Exercise objective:
Quote the data exactly, first line to the line containing "index (default: 0)", with no pictures.

Data excerpts:
◆ ◆ ◆ ◆ ◆ ◆ ◆
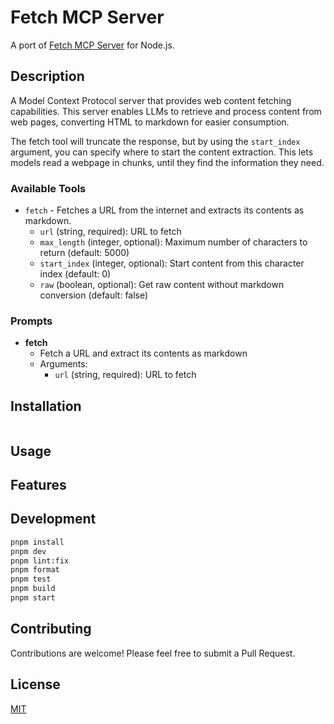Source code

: # Fetch MCP Server

A port of [Fetch MCP Server](https://github.com/modelcontextprotocol/servers/tree/main/src/fetch) for Node.js.

## Description

A Model Context Protocol server that provides web content fetching capabilities. This server enables LLMs to retrieve and process content from web pages, converting HTML to markdown for easier consumption.

The fetch tool will truncate the response, but by using the `start_index` argument, you can specify where to start the content extraction. This lets models read a webpage in chunks, until they find the information they need.

### Available Tools

- `fetch` - Fetches a URL from the internet and extracts its contents as markdown.
  - `url` (string, required): URL to fetch
  - `max_length` (integer, optional): Maximum number of characters to return (default: 5000)
  - `start_index` (integer, optional): Start content from this character index (default: 0)
  - `raw` (boolean, optional): Get raw content without markdown conversion (default: false)

### Prompts

- **fetch**
  - Fetch a URL and extract its contents as markdown
  - Arguments:
    - `url` (string, required): URL to fetch

## Installation

```bash

```

## Usage

## Features

## Development

```bash
pnpm install
pnpm dev
pnpm lint:fix
pnpm format
pnpm test
pnpm build
pnpm start
```

## Contributing

Contributions are welcome! Please feel free to submit a Pull Request.

## License

[MIT](https://choosealicense.com/licenses/mit/)
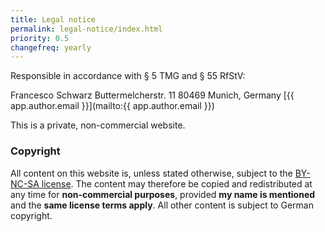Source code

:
 ```yaml
---
title: Legal notice
permalink: legal-notice/index.html
priority: 0.5
changefreq: yearly
---
```

Responsible in accordance with § 5 TMG and § 55 RfStV:

Francesco Schwarz
Buttermelcherstr. 11
80469 Munich, Germany
[{{ app.author.email }}](mailto:{{ app.author.email }})

This is a private, non-commercial website.

### Copyright

All content on this website is, unless stated otherwise, subject to the [BY-NC-SA license](https://creativecommons.org/licenses/by-nc-sa/4.0/). The content may therefore be copied and redistributed at any time for **non-commercial purposes**, provided **my name is mentioned** and the **same license terms apply**. All other content is subject to German copyright.
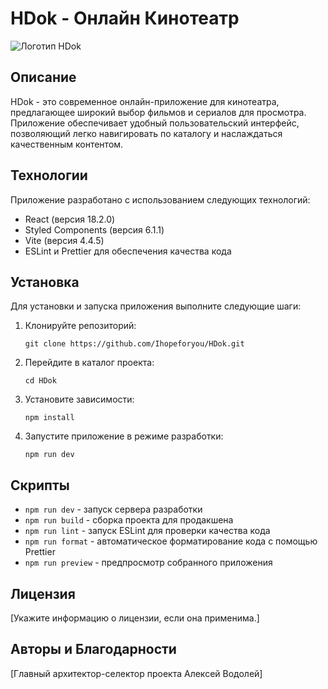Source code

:  # HDok - Онлайн Кинотеатр
 ![Логотип HDok](https://github.com/Ihopeforyou/HDok/blob/main/src/assets/hdok.png)

## Описание

HDok - это современное онлайн-приложение для кинотеатра, предлагающее широкий выбор фильмов и сериалов для просмотра. Приложение обеспечивает удобный пользовательский интерфейс, позволяющий легко навигировать по каталогу и наслаждаться качественным контентом.

## Технологии

Приложение разработано с использованием следующих технологий:

- React (версия 18.2.0)
- Styled Components (версия 6.1.1)
- Vite (версия 4.4.5)
- ESLint и Prettier для обеспечения качества кода

## Установка

Для установки и запуска приложения выполните следующие шаги:

1. Клонируйте репозиторий:

   ```
   git clone https://github.com/Ihopeforyou/HDok.git
   ```

2. Перейдите в каталог проекта:

   ```
   cd HDok
   ```

3. Установите зависимости:

   ```
   npm install
   ```

4. Запустите приложение в режиме разработки:

   ```
   npm run dev
   ```


## Скрипты

- `npm run dev` - запуск сервера разработки
- `npm run build` - сборка проекта для продакшена
- `npm run lint` - запуск ESLint для проверки качества кода
- `npm run format` - автоматическое форматирование кода с помощью Prettier
- `npm run preview` - предпросмотр собранного приложения

## Лицензия

[Укажите информацию о лицензии, если она применима.]

## Авторы и Благодарности

[Главный архитектор-селектор проекта Алексей Водолей]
◆ ◆ ◆ ◆ ◆ ◆ ◆
Reply to the exercise:
Source code

: # Fetch MCP Server

A port of [Fetch MCP Server](https://github.com/modelcontextprotocol/servers/tree/main/src/fetch) for Node.js.

## Description

A Model Context Protocol server that provides web content fetching capabilities. This server enables LLMs to retrieve and process content from web pages, converting HTML to markdown for easier consumption.

The fetch tool will truncate the response, but by using the `start_index` argument, you can specify where to start the content extraction. This lets models read a webpage in chunks, until they find the information they need.

### Available Tools

- `fetch` - Fetches a URL from the internet and extracts its contents as markdown.
  - `url` (string, required): URL to fetch
  - `max_length` (integer, optional): Maximum number of characters to return (default: 5000)
  - `start_index` (integer, optional): Start content from this character index (default: 0)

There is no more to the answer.